Primarie Pd, Renzi vince ma rischia altre scissioni

Per poter votare il regolamento del Partito Democratico ha stabilito anche per questa terza tornata elettiva della sua storia di apportare le medesime regole: ogni elettore dovrà recarsi con documento d'identità valido e tessera elettorale, se si è iscritti al Pd. Perde perciò 435.000 voti dopo tre anni quasi di governo. Due le schede bianche e due quelle nulle. "Noi pure". Lo scrive su Facebook Nicola Morra dei 5 Stelle. Nello specifico sono 60.012 voti per Renzi contro 1559 per Orlando.
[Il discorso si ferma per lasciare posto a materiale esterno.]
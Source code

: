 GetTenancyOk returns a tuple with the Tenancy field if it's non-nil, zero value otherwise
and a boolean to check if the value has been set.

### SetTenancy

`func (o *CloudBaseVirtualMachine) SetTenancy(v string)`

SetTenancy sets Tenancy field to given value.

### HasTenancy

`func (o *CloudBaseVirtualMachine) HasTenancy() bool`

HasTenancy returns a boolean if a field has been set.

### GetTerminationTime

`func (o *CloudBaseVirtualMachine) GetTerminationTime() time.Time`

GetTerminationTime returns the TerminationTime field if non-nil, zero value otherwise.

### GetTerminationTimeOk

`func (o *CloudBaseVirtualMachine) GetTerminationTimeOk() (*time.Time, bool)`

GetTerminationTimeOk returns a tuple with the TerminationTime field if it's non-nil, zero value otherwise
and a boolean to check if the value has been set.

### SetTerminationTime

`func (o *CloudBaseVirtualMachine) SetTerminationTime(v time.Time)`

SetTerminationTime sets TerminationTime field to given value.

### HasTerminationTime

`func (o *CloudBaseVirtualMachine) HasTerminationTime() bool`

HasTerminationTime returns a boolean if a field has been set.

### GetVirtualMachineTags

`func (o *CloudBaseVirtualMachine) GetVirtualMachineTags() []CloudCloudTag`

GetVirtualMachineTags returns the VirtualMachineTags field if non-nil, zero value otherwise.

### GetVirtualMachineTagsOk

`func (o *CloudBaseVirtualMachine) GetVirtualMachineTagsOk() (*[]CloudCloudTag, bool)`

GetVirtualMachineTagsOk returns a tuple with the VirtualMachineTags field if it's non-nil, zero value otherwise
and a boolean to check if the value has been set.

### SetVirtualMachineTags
"Io di Renzi non mi fido".

Un dato che apre delle importanti riflessioni in vista delle elezioni. Ben 2 milioni di persone si sono recate a votare per il nuovo segretario del PD nei 10mila gazebo e seggi allestiti in tutta Italia. "Ma il solo Pd continua a non essere sufficiente". Non per questioni personali - com'è noto i due sono vicinissimi fin dai primi esordi nazionali dell'ex sindaco di Firenze - quanto per ragioni di carattere politico. Un risultato schiacciante, largamente previsto alla vigilia, che fa attestare l'ex Premier intorno al 65 % dei votanti, 21% dei consensi sono andati ad Orlando ed il 14% a Michele Emiliano.

Questi errori stanno per lui in una certa politica del bonus (non gli 80 euro, ma ad esempio i 500 euro di bonus cultura dati a tutti i 18enni senza discriminazioni), nel Jobs Act (di cui propone di rivedere i licenziamenti collettivi e disciplinari) e in una generale mancanza di confronto tra i democratici e tra questi e la società civile del paese (con riferimento indiretto, forse, alla Buona Scuola).

C'è voluto oltre un anno per curare.anche se non ancora del tutto, le molte ferite che quella esperienza aveva lasciato e per ricostruire un progetto credibile che vede attraverso la propria unit a'interna la forza straordinaria che potrà tornare utile alla città. In totale i votanti sono stati 9933 con 9892 voti validi.